Pedal-based Voltage-controlled Processing System By Chris Carter
Published February 2002

Since 1999, Bob Moog's Big Briar company has been making analogue filters and effects pedals based on his original Moog module designs. Now there's a central control unit, so that you can use them all together as a complete processing system.

Unless you've been hiding under a rock for over 30 years, are only eight years old or have picked up this magazine thinking it was about yodelling, then you must at least recognise the name Bob Moog, probably the most famous name in electronic music. Although the Moog Music company and its once‑famous Minimoogs and modular systems are no more, Moog himself has survived on the fringes of the industry, and since the early '90s, his Big Briar company has been busy producing Theremins and other such esoterica for the discerning electronic musician.

Big Briar MoogerfoogersIn recent years, Big Briar have produced the award‑winning Moogerfooger range of analogue effects and processors. These oddly named units are all direct descendants of the original Moog systems' analogue circuit designs and contain many of the basic building blocks of modular synthesis. The Moogerfooger processor family now comprises five: the MF101 low‑pass filter, the MF102 ring modulator, the MF103 12‑stage phaser, the MF104 analogue delay, and the CF251 control processor. Exciting times are also ahead for Big Briar, as they're about to relaunch the legendary Minimoog as the Minimoog Voyager, a new analogue/digital hybrid version of the original.

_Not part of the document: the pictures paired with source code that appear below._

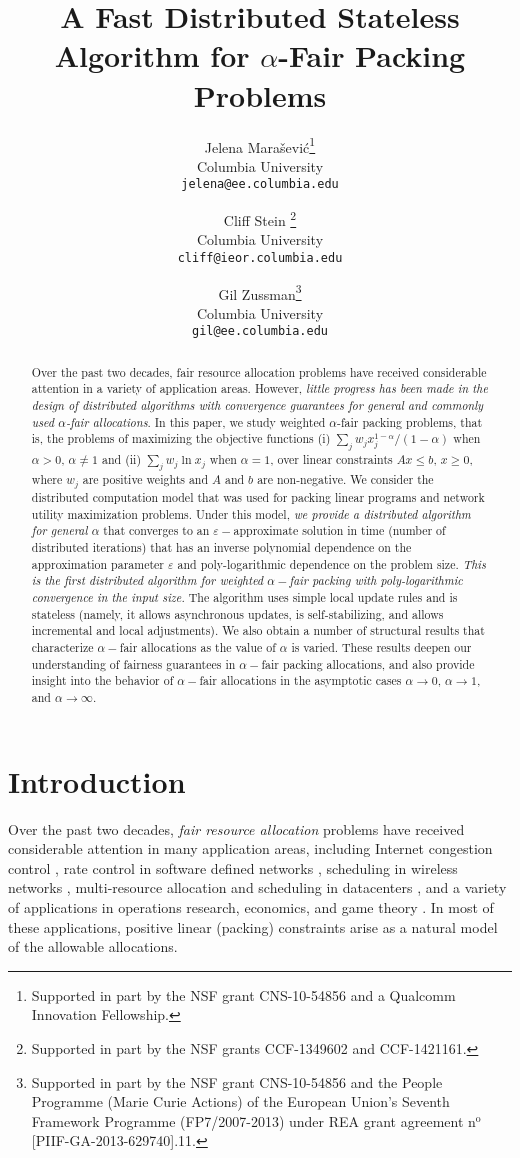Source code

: \documentclass[11pt]{article}
\title{{A Fast Distributed Stateless Algorithm for $\alpha$-Fair Packing Problems}}
\author{
Jelena Mara\v{s}evi\'{c}\thanks{Supported in part by the NSF grant CNS-10-54856 and a Qualcomm Innovation Fellowship.}\\ 
Columbia University\\
{\tt jelena@ee.columbia.edu}\\
\and
Cliff Stein \thanks{Supported in part by the NSF grants CCF-1349602 and CCF-1421161.}\\
{Columbia University}\\
{\tt cliff@ieor.columbia.edu}\\
\and
Gil Zussman\thanks{Supported in part by the NSF grant CNS-10-54856 and the People Programme (Marie Curie Actions) of the European Union's Seventh Framework Programme (FP7/2007-2013) under REA grant agreement n${^{\text{o}}} $[PIIF-GA-2013-629740].11.}\\
{Columbia University}\\
{\tt gil@ee.columbia.edu}
}
\date{}
\begin{document}
\maketitle
\begin{abstract}
Over the past two decades, fair resource allocation problems have received considerable attention in a variety of application areas. However, \emph{little progress has been made in the design of distributed algorithms with convergence guarantees for general and commonly used $\alpha$-fair allocations}.  In this paper, we study weighted $\alpha$-fair packing problems, that is, the problems of maximizing the objective functions (i) $\sum_j w_j x_j^{1-\alpha}/(1-\alpha)$ when $\alpha > 0$, $\alpha \neq 1$ and (ii) $\sum_j w_j \ln x_j$ when $\alpha = 1$, over linear constraints $Ax \leq b$, $x\geq 0$, where $w_j$ are positive weights and $A$ and $b$ are non-negative. We consider the distributed computation model that was used for packing linear programs and network utility maximization problems. Under this model, \emph{we provide a distributed algorithm for general $\alpha$} that converges to an $\varepsilon-$approximate solution in time (number of distributed iterations) that has an inverse polynomial dependence on the approximation parameter $\varepsilon$ and poly-logarithmic dependence on the problem size. \emph{This is the first distributed algorithm for weighted $\alpha-$fair packing with poly-logarithmic convergence in the input size.} The algorithm uses simple local update rules and is stateless (namely,  it allows asynchronous updates, is self-stabilizing, and allows incremental and local adjustments). We also obtain a number of structural results that characterize $\alpha-$fair allocations as the value of $\alpha$ is varied. These results deepen our understanding of fairness guarantees in $\alpha-$fair packing allocations, and also provide insight into the behavior of $\alpha-$fair allocations in the asymptotic cases $\alpha\rightarrow 0$, $\alpha \rightarrow 1$, and $\alpha \rightarrow \infty$.  
\end{abstract}


\thispagestyle{empty}
\newpage



\section{Introduction}\label{section:intro}
\setcounter{page}{1}
\pagestyle{plain}

Over the past two decades, \emph{fair resource allocation} problems have received considerable attention in many  application areas, including  Internet congestion control \cite{low2002internet}, rate control in software defined networks \cite{mccormick2014real}, scheduling in wireless networks \cite{yi2008stochastic}, {multi-resource allocation and scheduling in datacenters} \cite{bonald2015multi, ghodsi2011dominant, joe2013multiresource, Im2014competitive}, and a variety of applications in operations research,  economics, and game theory
\cite{bertsimas2012efficiency, jain2007eisenberg}. In most of these applications, positive linear (packing) constraints arise as a natural model of the allowable allocations. 
\end{document}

For the moment, though, it's the Moogerfoogers that concern us. The four effects processors each live inside chunky oversized 'stomp boxes', approximately nine inches by six by three, made of steel with real hardwood end cheeks and traditional Moog‑style knobs, rocker switches and tri‑colour LEDs. Around the back of each unit is a multitude of jack sockets for interfacing with other Moogerfoogers, the CF251 control processor, footpedals, MIDI‑to‑CV units, or other analogue gear. All the Moogerfooger units are powered from standard 9V wall‑wart adaptors, and although it is obvious from the stomp box design that they're all primarily intended for the guitaring fraternity, I have a sneaking suspicion they are going to find themselves hooked up to quite a few keyboards, samplers and mixers too. Being a keyboardy type myself, that's exactly what I used for this review.

MF101 Low‑pass Filter

If, at this point, you are experiencing feelings of déjà vû, that's because Paul White first reviewed the Moogerfooger low‑pass filter in SOS April 1999. However, for those of you without that review to hand, I'll briefly go over the basic functions.

As you can see from the photos, the layout (which is pretty much the same on all the units) is relatively basic with just five or six knobs and a couple of rocker switches.

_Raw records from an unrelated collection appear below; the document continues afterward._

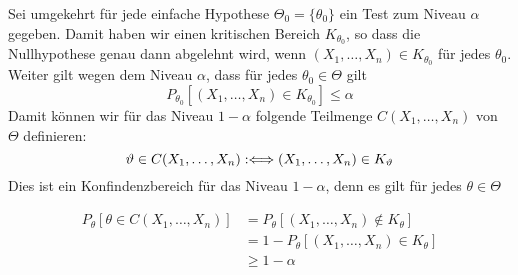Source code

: \begin{mdframed}
Sei umgekehrt für jede einfache Hypothese $\Theta_0 = \{\theta_0\}$ ein Test zum Niveau $\alpha$ gegeben. Damit haben wir einen kritischen Bereich $K_{\theta_0}$, so dass die Nullhypothese genau dann abgelehnt wird, wenn $(X_1,\dots,X_n) \in K_{\theta_0}$ für jedes $\theta_0$. Weiter gilt wegen dem Niveau $\alpha$, dass für jedes $\theta_0 \in \Theta$ gilt
$$ P_{\theta_0} [(X_1,\dots, X_n) \in K_{\theta_0}] \leq \alpha$$
Damit können wir für das Niveau $1-\alpha$ folgende Teilmenge $C(X_1,\dots, X_n)$ von $\Theta$ definieren:
$$ \vartheta \in C(X_1,\dots, X_n) :\Longleftrightarrow (X_1,\dots, X_n) \in K_\vartheta$$
Dies ist ein Konfindenzbereich für das Niveau $1-\alpha$, denn es gilt für jedes $\theta \in \Theta$

\begin{align*}
	P_\theta [\theta \in C(X_1,\dots,X_n)] &= P_\theta [(X_1,\dots, X_n) \notin K_\theta]\\&= 1 - P_\theta [(X_1,\dots, X_n) \in K_\theta]\\&\geq 1 - \alpha
\end{align*}


\end{mdframed}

The circuitry comprises a switchable analogue two‑pole (12dB‑per‑octave) or four‑pole (24dB‑per‑octave) low‑pass filter with knobs for Cutoff frequency, Resonance and Drive (input gain). The filter can be controlled by an internal envelope follower with adjustable envelope amount and a switchable envelope Response (fast/smooth). A Mix control is included for blending the filtered and unfiltered sounds.

The rear of the MF101, like all the Moogerfoogers, offers an unusually high number of sockets for a 'stomp box'. In this case, there are jack connectors for mono audio in and out (naturally), plus an Envelope Follower voltage‑control output and voltage‑control inputs for Cutoff, Mix, Resonance and Amount. The voltage‑control inputs can accommodate any standard 0 to +5V variable control source, such as you would find on the majority of ancient and modern modular synths.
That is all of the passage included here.